___ EXTRACTED INFORMATION
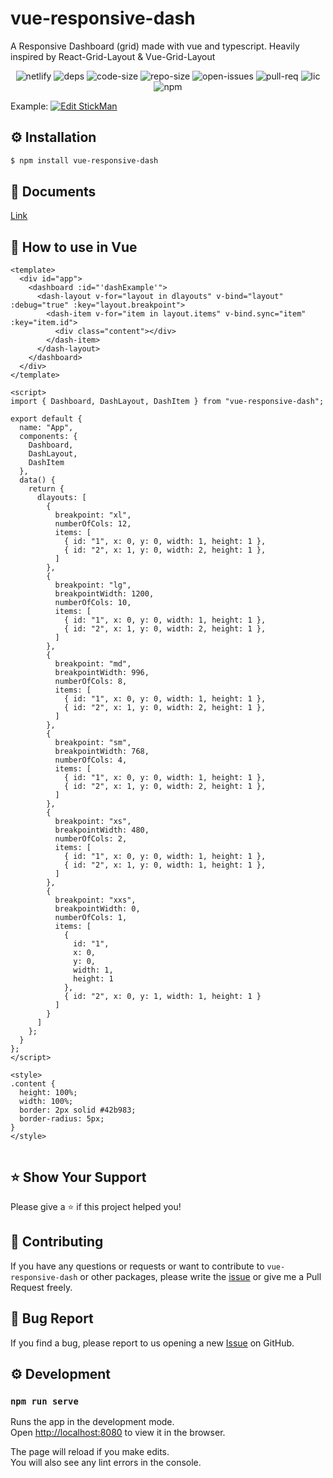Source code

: # vue-responsive-dash

A Responsive Dashboard (grid) made with vue and typescript. 
Heavily inspired by React-Grid-Layout & Vue-Grid-Layout

<p align="center">
    <img alt="netlify" src="https://img.shields.io/netlify/0d5865ba-90df-4e35-826f-296d6fc6b106">
    <img alt="deps" src ="https://img.shields.io/david/bensladden/vue-responsive-dash">
    <img alt="code-size" src ="https://img.shields.io/github/languages/code-size/bensladden/vue-responsive-dash">
    <img alt="repo-size" src="https://img.shields.io/github/repo-size/bensladden/vue-responsive-dash">
    <img alt="open-issues" src="https://img.shields.io/github/issues-raw/bensladden/vue-responsive-dash">
    <img alt="pull-req" src="https://img.shields.io/github/issues-pr/bensladden/vue-responsive-dash">
    <img alt="lic" src="https://img.shields.io/github/license/bensladden/vue-responsive-dash">
    <img alt="npm" src="https://img.shields.io/npm/v/vue-responsive-dash">
</p>


Example: [![Edit StickMan](https://codesandbox.io/static/img/play-codesandbox.svg)](https://codesandbox.io/s/vue-responsive-dash-eggbc?fontsize=14&hidenavigation=1&theme=dark)

## ⚙️ Installation
```sh
$ npm install vue-responsive-dash
```
## 📄 Documents
[Link](https://vue-responsive-dash.netlify.com/)

## 🚀 How to use in Vue

```vue
<template>
  <div id="app">
    <dashboard :id="'dashExample'">
      <dash-layout v-for="layout in dlayouts" v-bind="layout" :debug="true" :key="layout.breakpoint">
        <dash-item v-for="item in layout.items" v-bind.sync="item" :key="item.id">
          <div class="content"></div>
        </dash-item>
      </dash-layout>
    </dashboard>
  </div>
</template>

<script>
import { Dashboard, DashLayout, DashItem } from "vue-responsive-dash";

export default {
  name: "App",
  components: {
    Dashboard,
    DashLayout,
    DashItem
  },
  data() {
    return {
      dlayouts: [
        {
          breakpoint: "xl",
          numberOfCols: 12,
          items: [
            { id: "1", x: 0, y: 0, width: 1, height: 1 },
            { id: "2", x: 1, y: 0, width: 2, height: 1 },
          ]
        },
        {
          breakpoint: "lg",
          breakpointWidth: 1200,
          numberOfCols: 10,
          items: [
            { id: "1", x: 0, y: 0, width: 1, height: 1 },
            { id: "2", x: 1, y: 0, width: 2, height: 1 },
          ]
        },
        {
          breakpoint: "md",
          breakpointWidth: 996,
          numberOfCols: 8,
          items: [
            { id: "1", x: 0, y: 0, width: 1, height: 1 },
            { id: "2", x: 1, y: 0, width: 2, height: 1 },
          ]
        },
        {
          breakpoint: "sm",
          breakpointWidth: 768,
          numberOfCols: 4,
          items: [
            { id: "1", x: 0, y: 0, width: 1, height: 1 },
            { id: "2", x: 1, y: 0, width: 2, height: 1 },
          ]
        },
        {
          breakpoint: "xs",
          breakpointWidth: 480,
          numberOfCols: 2,
          items: [
            { id: "1", x: 0, y: 0, width: 1, height: 1 },
            { id: "2", x: 1, y: 0, width: 1, height: 1 },
          ]
        },
        {
          breakpoint: "xxs",
          breakpointWidth: 0,
          numberOfCols: 1,
          items: [
            {
              id: "1",
              x: 0,
              y: 0,
              width: 1,
              height: 1
            },
            { id: "2", x: 0, y: 1, width: 1, height: 1 }
          ]
        }
      ]
    };
  }
};
</script>

<style>
.content {
  height: 100%;
  width: 100%;
  border: 2px solid #42b983;
  border-radius: 5px;
}
</style>


```

## ⭐️ Show Your Support
Please give a ⭐️ if this project helped you!


## 👏 Contributing

If you have any questions or requests or want to contribute to `vue-responsive-dash` or other packages, please write the [issue](https://github.com/bensladden/vue-responsive-dash/issues) or give me a Pull Request freely.

## 🐞 Bug Report

If you find a bug, please report to us opening a new [Issue](https://github.com/bensladden/vue-responsive-dash/issues) on GitHub.

## ⚙️ Development
### `npm run serve`

Runs the app in the development mode.<br>
Open [http://localhost:8080](http://localhost:8080) to view it in the browser.

The page will reload if you make edits.<br>
You will also see any lint errors in the console.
______
• _EXERCISE DESCRIPTION_
Please return each line of the data above in which the word "DashLayout" occurs.

• _OUTPUT BELOW_
import { Dashboard, DashLayout, DashItem } from "vue-responsive-dash";
    DashLayout,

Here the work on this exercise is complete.